LES JOURNÉES JAPONAISES DE CHAUMET

INCRUSTATION
Le Japon est littéralement incrusté dans l’histoire de Chaumet. C’est le rappel de l’exposition historique du joaillier fran­çais au Mitsubishi Ichigokan Museum qui a eu lieu cet été. Objets d’art, des­sins, tableaux, diadèmes mais aussi une parure en rubis, grenats rhodolites et onyx créés pour l’occasion en forme de branche sakura... La maison a ras­semblé 300 pièces, du 18e siècle à nos jours, magnifiques petits cailloux mis en scène par le scénographe Bureau Betak sous la direction d’Henri Loyrette, pré­sident honoraire du Musée du Louvre,et d’Akiya Takahashi, directeur du Mitsu­bishi Ichigokan Museum.
À la fin du 18e siècle, Marie-Étienne Ni­tot, premier chef d’atelier de Chaumet, s’émerveillait déjà des collections de laques japonaises de la reine Marie-An­toinette sous la Révolution. Mais la vraie rencontre entre Chaumet et le Japon aura lieu un demi-siècle plus tard, quand le Japon s’ouvre au monde après deux siècles d’isolement. Quand la France ouvre des relations diplomatiques en 1858, ses dirigeants « embrassent la pra­tique occidentale de porter des bijoux de luxe », explique Akiya Takahashi.

JAPONISME
En même temps le Japonisme pénètre l’Europe, influençant de manière dé­terminante l’art occidental. Et particu­lièrement Chaumet. Vers 1900, le chef d’atelier de la maison, Joseph Chaumet, dessine une stupéfiante broche Raijin, dieu de la pluie et du tonnerre : sorti du panthéon nippon, la divinité est aux pri­ses avec une jeune Japonaise en kimono et tenant une ombrelle, sous des volutes nuageuses.
Ces échanges ne finiront pas. En 1921, l’empereur Hirohito visite la boutique Chaumet Place Vendôme.
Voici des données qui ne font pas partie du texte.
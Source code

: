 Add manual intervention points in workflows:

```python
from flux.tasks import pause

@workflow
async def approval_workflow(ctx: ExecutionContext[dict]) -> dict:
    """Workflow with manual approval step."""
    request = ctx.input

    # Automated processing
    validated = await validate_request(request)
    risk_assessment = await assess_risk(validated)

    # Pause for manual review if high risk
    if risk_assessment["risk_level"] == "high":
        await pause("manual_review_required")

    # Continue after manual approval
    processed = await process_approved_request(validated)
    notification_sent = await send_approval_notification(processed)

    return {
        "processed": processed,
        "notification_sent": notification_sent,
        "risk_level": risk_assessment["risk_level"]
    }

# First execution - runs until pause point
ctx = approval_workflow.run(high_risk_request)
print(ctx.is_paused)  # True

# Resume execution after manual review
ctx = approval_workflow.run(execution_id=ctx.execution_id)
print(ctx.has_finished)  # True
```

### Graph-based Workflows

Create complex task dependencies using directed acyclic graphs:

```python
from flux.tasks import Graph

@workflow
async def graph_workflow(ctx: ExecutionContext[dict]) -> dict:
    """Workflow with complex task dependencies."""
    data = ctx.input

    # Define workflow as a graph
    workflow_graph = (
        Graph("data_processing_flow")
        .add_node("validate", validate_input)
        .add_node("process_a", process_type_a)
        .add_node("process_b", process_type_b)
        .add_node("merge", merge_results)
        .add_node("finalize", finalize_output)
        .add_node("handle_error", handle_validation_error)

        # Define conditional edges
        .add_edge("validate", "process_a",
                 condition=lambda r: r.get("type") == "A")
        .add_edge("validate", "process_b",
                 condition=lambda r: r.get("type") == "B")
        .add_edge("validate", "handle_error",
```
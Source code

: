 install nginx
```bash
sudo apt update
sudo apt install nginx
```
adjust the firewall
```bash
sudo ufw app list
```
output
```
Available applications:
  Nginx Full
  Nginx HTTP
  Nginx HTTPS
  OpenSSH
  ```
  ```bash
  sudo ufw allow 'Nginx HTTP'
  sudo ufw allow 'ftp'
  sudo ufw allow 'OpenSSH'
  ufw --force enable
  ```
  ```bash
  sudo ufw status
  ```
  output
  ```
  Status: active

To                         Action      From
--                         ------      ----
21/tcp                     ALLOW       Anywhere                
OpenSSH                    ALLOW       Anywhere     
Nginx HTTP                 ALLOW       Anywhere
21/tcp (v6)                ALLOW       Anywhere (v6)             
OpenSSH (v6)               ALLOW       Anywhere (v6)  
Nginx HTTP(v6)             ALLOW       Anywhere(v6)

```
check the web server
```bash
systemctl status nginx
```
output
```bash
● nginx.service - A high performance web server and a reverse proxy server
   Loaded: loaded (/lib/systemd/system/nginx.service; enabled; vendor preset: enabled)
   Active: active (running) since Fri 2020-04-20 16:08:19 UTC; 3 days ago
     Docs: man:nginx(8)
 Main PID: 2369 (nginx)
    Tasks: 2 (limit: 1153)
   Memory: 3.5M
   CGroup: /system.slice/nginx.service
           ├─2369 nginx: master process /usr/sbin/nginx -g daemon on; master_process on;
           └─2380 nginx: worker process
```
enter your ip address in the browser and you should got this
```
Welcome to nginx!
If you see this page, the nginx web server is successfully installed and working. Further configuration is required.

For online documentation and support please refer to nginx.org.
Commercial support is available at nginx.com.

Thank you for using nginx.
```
Pendant le 20e siècle la maison fournit le Japon de France, avant une présence commerciale au Japon à la fin des années 70. Le 1er juin, Chaumet a ouvert sa boutique de Ginza après l’avoir entièrement rénovée. « Les clients japonais sont très conscien­cieux dans leurs achats. Le nombre de tables de vente est beaucoup plus impor­tant à Tokyo qu’ailleurs, pour que les clients puissent prendre leur temps », explique-t-on chez Chaumet.
« Les Japonais se retrouvent dans le style Chaumet, qui ne se veut pas ostentatoire ou démonstratif », observe son président-directeur général Jean-Marc Mansvelt, à Tokyo pour l’occasion. Surtout, les chefs d’atelier ont fréquemment célébré la nature dans des termes bucoliques, touchant là encore une corde sensible. Les Japonais sont particulièrement férus d’insectes, comme le montre la place de choix qu’ils ont accordé au célèbre ento­mologiste Jacques-Henri Fabre dans leur amour de la littérature française. « Tous les joailliers travaillent la nature mais le bestiaire de Chaumet comporte des han­netons, des fourmis, des libellules, des scarabées... », rappelle Jean-Marc Mans­velt. Et quoi de plus japonais que ce col­lier Pieuvre, animal régulièrement utilisé dans les gravures japonaises, qui figure la passion et l’attachement possessif ?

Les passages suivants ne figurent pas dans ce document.